“Along with Night Sky, Ocean, and Dusk, Paper-cut Awaits Right Before Your Eyes.”
The artist Jam Wu is not only known for his paper cutting but also the recent collaboration with Hermès Petit h, with which he has designed a series of leather works and silk scarves as being closely followed by the media of China. Now, Wu’s solo exhibition One Thousand And One Nights / Nine Sea / An Evening will be held between 11 April, 2015 (Sat) and 29 May, 2015 (Fri) at Liang Gallery. The opening reception will begin at 6 pm on 11 April, 2015. We sincerely welcome you to this mysterious world of modern paper cutting.

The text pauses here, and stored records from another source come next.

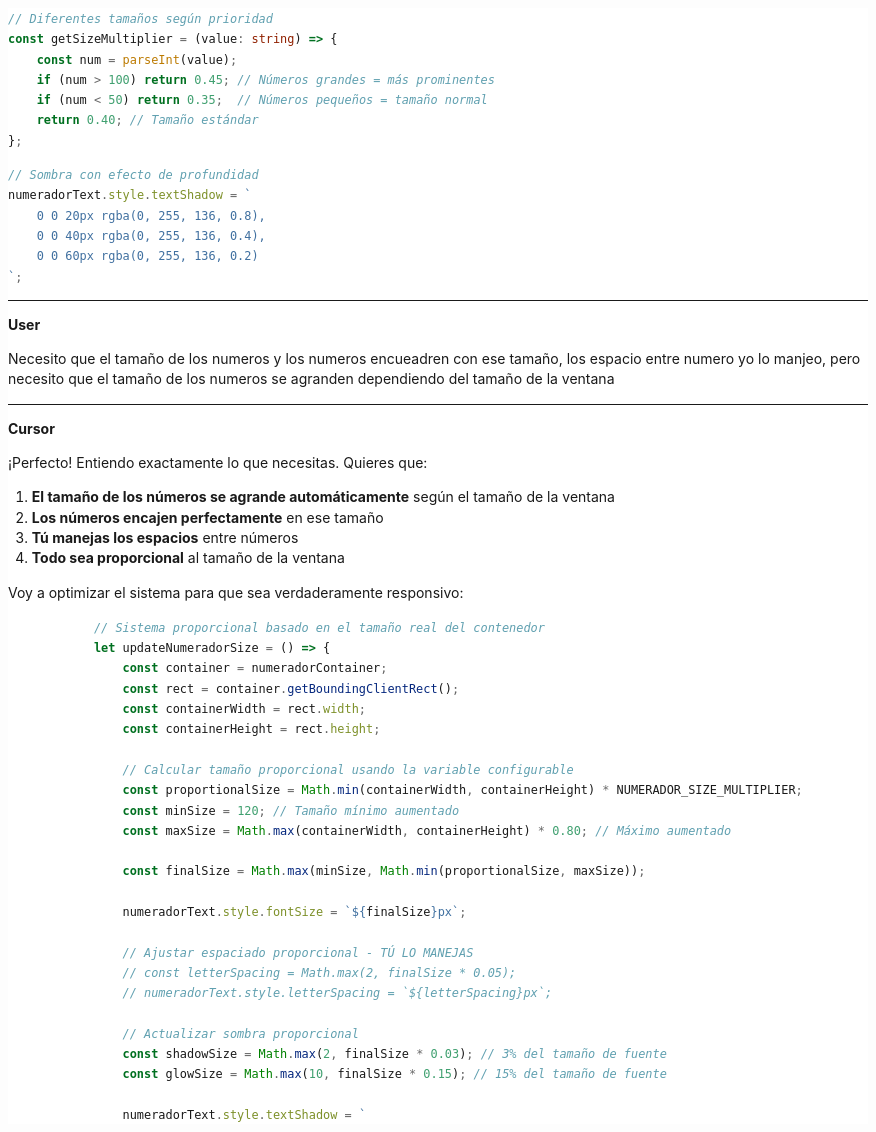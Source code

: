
 ```typescript
// Diferentes tamaños según prioridad
const getSizeMultiplier = (value: string) => {
    const num = parseInt(value);
    if (num > 100) return 0.45; // Números grandes = más prominentes
    if (num < 50) return 0.35;  // Números pequeños = tamaño normal
    return 0.40; // Tamaño estándar
};
```

```typescript
// Sombra con efecto de profundidad
numeradorText.style.textShadow = `
    0 0 20px rgba(0, 255, 136, 0.8),
    0 0 40px rgba(0, 255, 136, 0.4),
    0 0 60px rgba(0, 255, 136, 0.2)
`;
```

---

**User**

Necesito que el tamaño de los numeros y los numeros encueadren con ese tamaño, los espacio entre numero yo lo manjeo, pero necesito
que el tamaño de los numeros se agranden dependiendo del tamaño de la ventana

---

**Cursor**

¡Perfecto! Entiendo exactamente lo que necesitas. Quieres que:

1. **El tamaño de los números se agrande automáticamente** según el tamaño de la ventana
2. **Los números encajen perfectamente** en ese tamaño
3. **Tú manejas los espacios** entre números
4. **Todo sea proporcional** al tamaño de la ventana

Voy a optimizar el sistema para que sea verdaderamente responsivo:


```typescript
            // Sistema proporcional basado en el tamaño real del contenedor
            let updateNumeradorSize = () => {
                const container = numeradorContainer;
                const rect = container.getBoundingClientRect();
                const containerWidth = rect.width;
                const containerHeight = rect.height;
                
                // Calcular tamaño proporcional usando la variable configurable
                const proportionalSize = Math.min(containerWidth, containerHeight) * NUMERADOR_SIZE_MULTIPLIER;
                const minSize = 120; // Tamaño mínimo aumentado
                const maxSize = Math.max(containerWidth, containerHeight) * 0.80; // Máximo aumentado
                
                const finalSize = Math.max(minSize, Math.min(proportionalSize, maxSize));
                
                numeradorText.style.fontSize = `${finalSize}px`;
                
                // Ajustar espaciado proporcional - TÚ LO MANEJAS
                // const letterSpacing = Math.max(2, finalSize * 0.05);
                // numeradorText.style.letterSpacing = `${letterSpacing}px`;
                
                // Actualizar sombra proporcional
                const shadowSize = Math.max(2, finalSize * 0.03); // 3% del tamaño de fuente
                const glowSize = Math.max(10, finalSize * 0.15); // 15% del tamaño de fuente
                
                numeradorText.style.textShadow = `
```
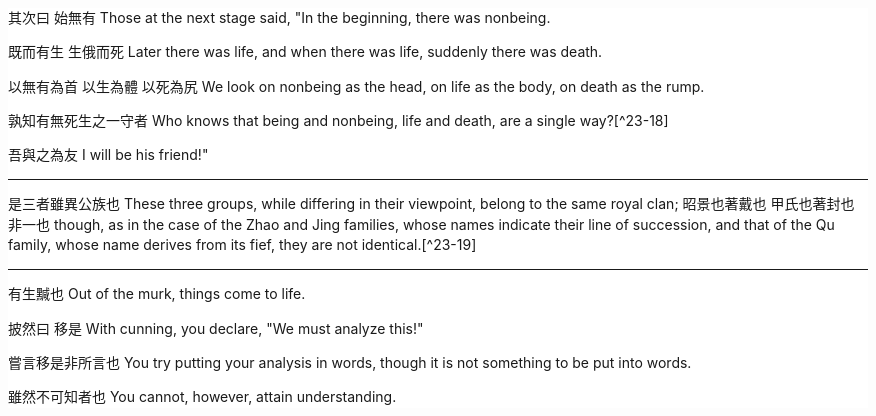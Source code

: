 其次曰
始無有
Those at the next stage said,
"In the beginning, there was nonbeing.

既而有生
生俄而死
Later there was life,
and when there was life, suddenly there was death.

以無有為首
以生為體
以死為尻
We look on nonbeing as the head,
on life as the body,
on death as the rump.

孰知有無死生之一守者
Who knows that being and nonbeing, life and death,
are a single way?[^23-18]

吾與之為友
I will be his friend!"

***

是三者雖異公族也
These three groups, while differing in their viewpoint,
belong to the same royal clan;
昭景也著戴也
甲氏也著封也
非一也
though, as in the case
of the Zhao and Jing families,
whose names indicate their line of succession,
and that of the Qu family,
whose name derives from its fief,
they are not identical.[^23-19]

***

有生黬也
Out of the murk, 
things come to life.

披然曰
移是
With cunning, you declare,
"We must analyze this!"

嘗言移是非所言也
You try putting your analysis in words,
though it is not something to be put into words.

雖然不可知者也
You cannot, however, attain understanding.
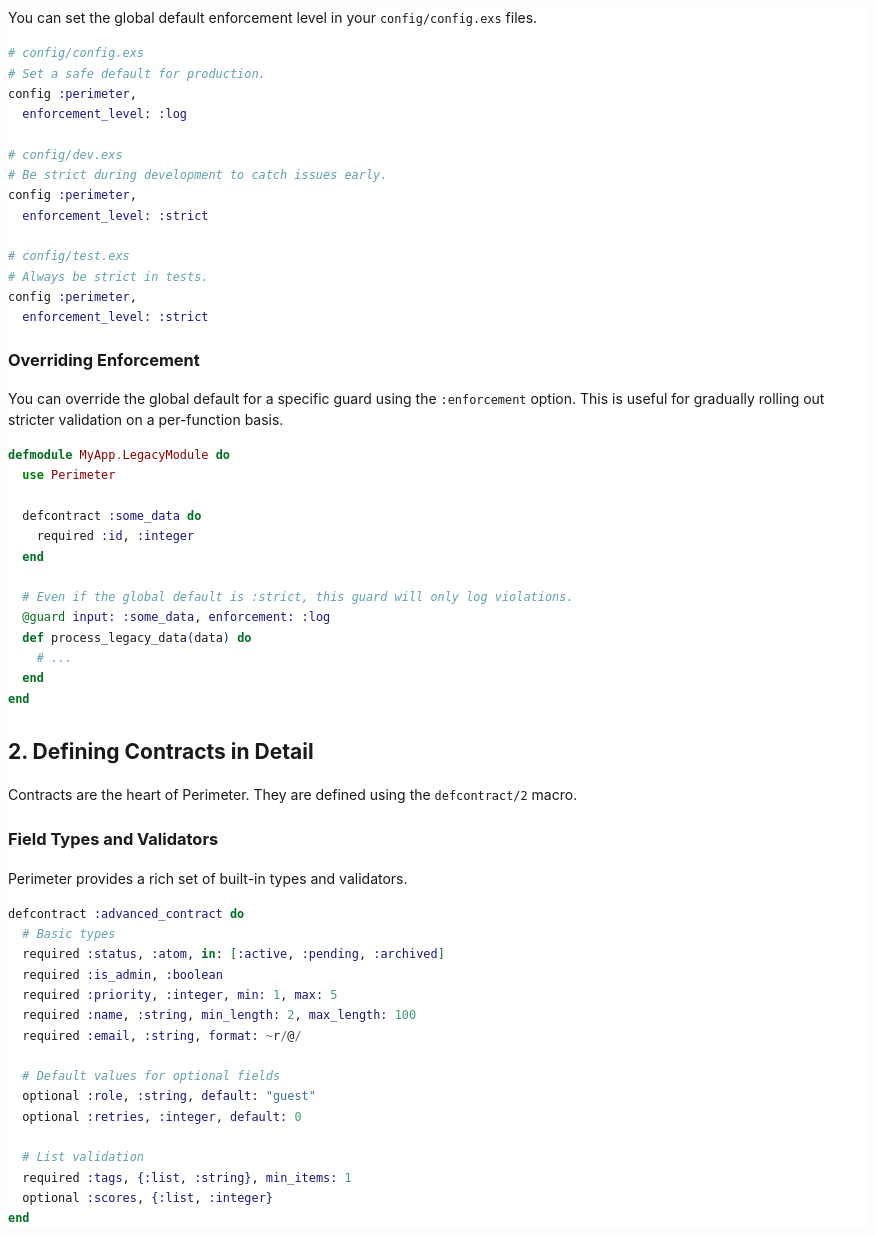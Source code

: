 You can set the global default enforcement level in your `config/config.exs` files.

```elixir
# config/config.exs
# Set a safe default for production.
config :perimeter,
  enforcement_level: :log

# config/dev.exs
# Be strict during development to catch issues early.
config :perimeter,
  enforcement_level: :strict

# config/test.exs
# Always be strict in tests.
config :perimeter,
  enforcement_level: :strict
```

### Overriding Enforcement

You can override the global default for a specific guard using the `:enforcement` option. This is useful for gradually rolling out stricter validation on a per-function basis.

```elixir
defmodule MyApp.LegacyModule do
  use Perimeter

  defcontract :some_data do
    required :id, :integer
  end

  # Even if the global default is :strict, this guard will only log violations.
  @guard input: :some_data, enforcement: :log
  def process_legacy_data(data) do
    # ...
  end
end
```

## 2. Defining Contracts in Detail

Contracts are the heart of Perimeter. They are defined using the `defcontract/2` macro.

### Field Types and Validators

Perimeter provides a rich set of built-in types and validators.

```elixir
defcontract :advanced_contract do
  # Basic types
  required :status, :atom, in: [:active, :pending, :archived]
  required :is_admin, :boolean
  required :priority, :integer, min: 1, max: 5
  required :name, :string, min_length: 2, max_length: 100
  required :email, :string, format: ~r/@/

  # Default values for optional fields
  optional :role, :string, default: "guest"
  optional :retries, :integer, default: 0

  # List validation
  required :tags, {:list, :string}, min_items: 1
  optional :scores, {:list, :integer}
end
```
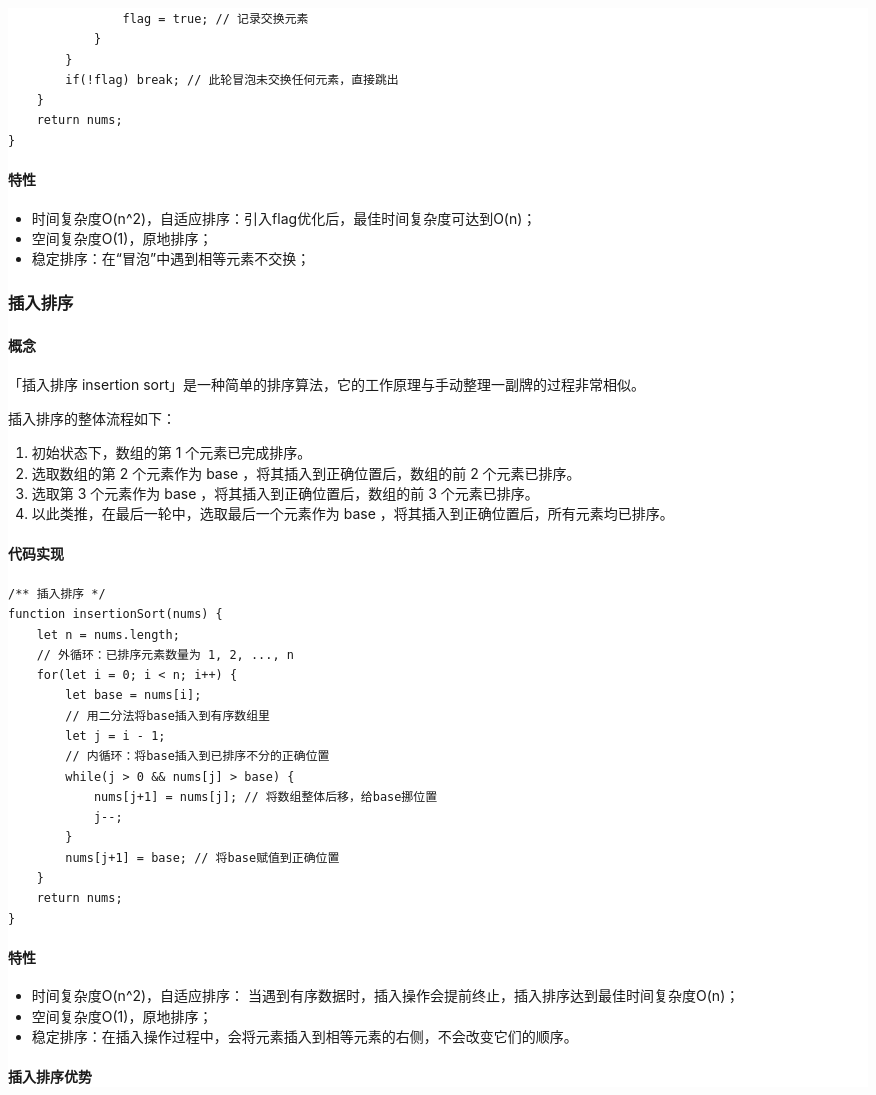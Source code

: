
 ```
                flag = true; // 记录交换元素
            }
        }
        if(!flag) break; // 此轮冒泡未交换任何元素，直接跳出
    }
    return nums;
}
```

#### 特性
- 时间复杂度O(n^2)，自适应排序：引入flag优化后，最佳时间复杂度可达到O(n)；
- 空间复杂度O(1)，原地排序；
- 稳定排序：在“冒泡”中遇到相等元素不交换；

### 插入排序
#### 概念
「插入排序 insertion sort」是一种简单的排序算法，它的工作原理与手动整理一副牌的过程非常相似。

插入排序的整体流程如下：

1. 初始状态下，数组的第 1 个元素已完成排序。
2. 选取数组的第 2 个元素作为 base ，将其插入到正确位置后，数组的前 2 个元素已排序。
3. 选取第 3 个元素作为 base ，将其插入到正确位置后，数组的前 3 个元素已排序。
4. 以此类推，在最后一轮中，选取最后一个元素作为 base ，将其插入到正确位置后，所有元素均已排序。

#### 代码实现
```
/** 插入排序 */
function insertionSort(nums) {
    let n = nums.length;
    // 外循环：已排序元素数量为 1, 2, ..., n
    for(let i = 0; i < n; i++) {
        let base = nums[i];
        // 用二分法将base插入到有序数组里
        let j = i - 1;
        // 内循环：将base插入到已排序不分的正确位置
        while(j > 0 && nums[j] > base) {
            nums[j+1] = nums[j]; // 将数组整体后移，给base挪位置
            j--;
        }
        nums[j+1] = base; // 将base赋值到正确位置
    }
    return nums;
}
```

#### 特性
- 时间复杂度O(n^2)，自适应排序： 当遇到有序数据时，插入操作会提前终止，插入排序达到最佳时间复杂度O(n)；
- 空间复杂度O(1)，原地排序；
- 稳定排序：在插入操作过程中，会将元素插入到相等元素的右侧，不会改变它们的顺序。

#### 插入排序优势
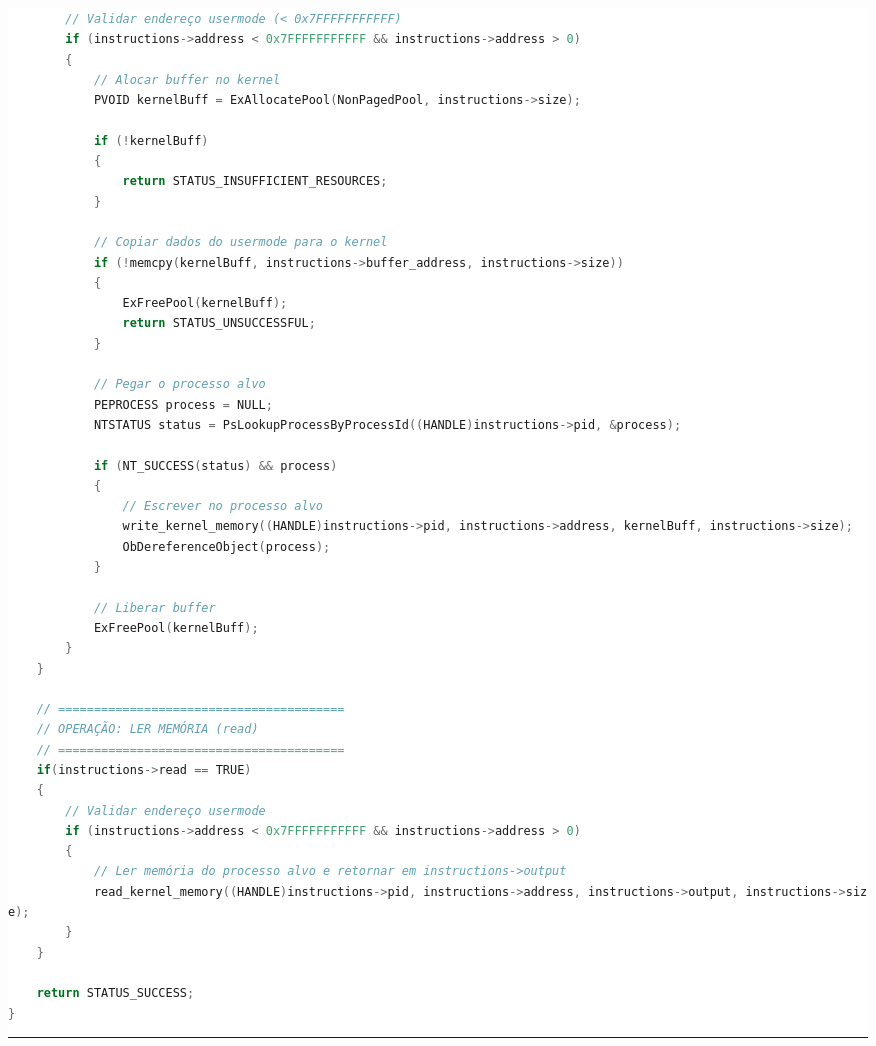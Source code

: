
 ```cpp
        // Validar endereço usermode (< 0x7FFFFFFFFFFF)
        if (instructions->address < 0x7FFFFFFFFFFF && instructions->address > 0)
        {
            // Alocar buffer no kernel
            PVOID kernelBuff = ExAllocatePool(NonPagedPool, instructions->size);

            if (!kernelBuff) 
            {
                return STATUS_INSUFFICIENT_RESOURCES;
            }

            // Copiar dados do usermode para o kernel
            if (!memcpy(kernelBuff, instructions->buffer_address, instructions->size))
            {
                ExFreePool(kernelBuff);
                return STATUS_UNSUCCESSFUL;
            }

            // Pegar o processo alvo
            PEPROCESS process = NULL;
            NTSTATUS status = PsLookupProcessByProcessId((HANDLE)instructions->pid, &process);
            
            if (NT_SUCCESS(status) && process)
            {
                // Escrever no processo alvo
                write_kernel_memory((HANDLE)instructions->pid, instructions->address, kernelBuff, instructions->size);
                ObDereferenceObject(process);
            }
            
            // Liberar buffer
            ExFreePool(kernelBuff);
        }
    }

    // ========================================
    // OPERAÇÃO: LER MEMÓRIA (read)
    // ========================================
    if(instructions->read == TRUE) 
    {
        // Validar endereço usermode
        if (instructions->address < 0x7FFFFFFFFFFF && instructions->address > 0)
        {
            // Ler memória do processo alvo e retornar em instructions->output
            read_kernel_memory((HANDLE)instructions->pid, instructions->address, instructions->output, instructions->size);
        }
    }
    
    return STATUS_SUCCESS;
}
```

---
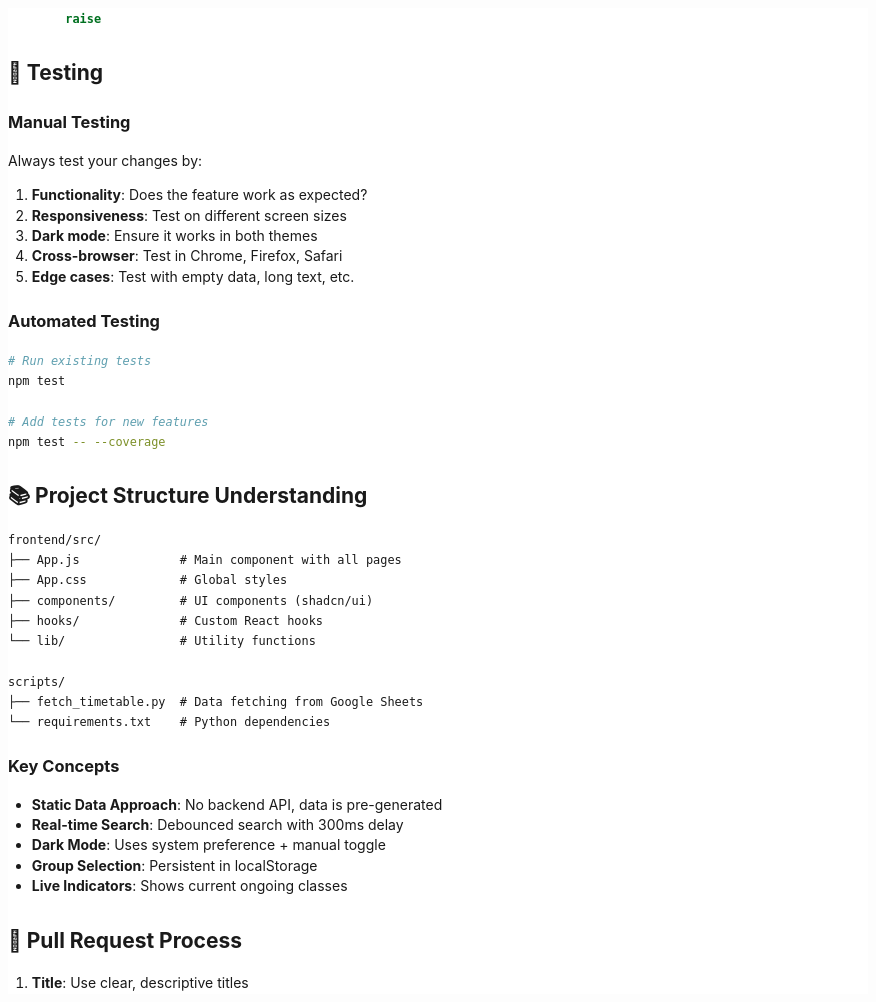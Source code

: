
 ```python
        raise
```

## 🧪 Testing

### Manual Testing

Always test your changes by:

1. **Functionality**: Does the feature work as expected?
2. **Responsiveness**: Test on different screen sizes
3. **Dark mode**: Ensure it works in both themes
4. **Cross-browser**: Test in Chrome, Firefox, Safari
5. **Edge cases**: Test with empty data, long text, etc.

### Automated Testing

```bash
# Run existing tests
npm test

# Add tests for new features
npm test -- --coverage
```

## 📚 Project Structure Understanding

```
frontend/src/
├── App.js              # Main component with all pages
├── App.css             # Global styles
├── components/         # UI components (shadcn/ui)
├── hooks/              # Custom React hooks
└── lib/                # Utility functions

scripts/
├── fetch_timetable.py  # Data fetching from Google Sheets
└── requirements.txt    # Python dependencies
```

### Key Concepts

- **Static Data Approach**: No backend API, data is pre-generated
- **Real-time Search**: Debounced search with 300ms delay
- **Dark Mode**: Uses system preference + manual toggle
- **Group Selection**: Persistent in localStorage
- **Live Indicators**: Shows current ongoing classes

## 🚀 Pull Request Process

1. **Title**: Use clear, descriptive titles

This solo exhibition of Jam Wu is an attempt to reach for further possibilities with his well-known paper-cut series. Compared with his recent projects which focus on art and social connections, this exhibition seems to have expunged paper-cutting’s notable quality as a medium and has shifted into contextual developments based on words. However, how can paper-cut, a medium of mundane, popular quality, break from its regional symbolism? At the same time, how to convert traditional culture’s mundane quality into contemporary ideas and to use them to interpret our current society and individual conditions? The process of cultural inheritance and repeated evaluations of modernity seems to be filled with echoing noises, and this is something frequently observed in Wu’s previous creative endeavors. The metonymy embodied in One Thousand and One Nights presents a more adamant tone of voice, with the aforementioned issues responded. The sounds acquired from dialogues between the participants and the paper-cut images are used to offer a new way of seeing contemporary society – a way to see individuals, to see society, and to see the act of “seeing”.
The project of One Thousand and One Nights is created with a creative frequency that mimics Wu’s preferred slow jogging pace. It is an attempt to take that long, extensive, yet unspeakable cluster he has encountered during the creative process and to substantialize it into a thickness that is massive and composed of multiple layers, resulting in a display format similar to a check-list and containing the psychological states experienced in his life while making art. The project began with mailing out various paper-cut artworks to the project participants. The participants had already agreed (or were forced to agree) after receiving the paper-cut to provide a piece of writing in exchange for the “gift”. Following the deliveries, words began to pour in and began to form a Marcel Proust-like novel. The intensive influx of words also indicates that compilations of images are also being consumed, with perceptual productions negating rational productions, as paper-cuts are exchanged for words. Through this instructive creative endeavor involving the act of exchange, the artist’s intent is “for words to be the only remainder of the entire artwork.” Could it be possible for this kind of production exchange to transcribe visual viewing into textural reading?
Although a thousand and one pieces of paper-cuts could be storied away without much difficulty, however, as a singular artwork, the artist’s ambition for paper-cutting is showcased in this project; furthermore, it also imposes a challenge in the gallery system for its marketing and collecting prospects. This project of “exchanging paper-cuts for words” is still on-going, and it will be interesting to see what will remain in the end and also see Wu’s transformation.
Jam Wu has won the First Prize of Louis Vuitton’s Journey In My Mind in 2010. Graduating with an architectural design degree, Wu is particularly talented for his arrangement of various materials around the whole space. “Photo-cutting Collection – Night” follows Wu’s previous practice to adopt “photos” as the materials for paper cutting. The photos were taken during the artist’s trips or residence in four different countries. The photo-cutting works invite viewers to savor the void and the incompleteness of images and to study the space being cut out. As for “An Evening – Dictionary of Traditional Chinese,” the artist deconstructs an old dictionary, using letterpress printing as his materials to express his sentiments about the gradual death of “paper books and traditional Chinese” as the nostalgia for the childhood when one learns to read.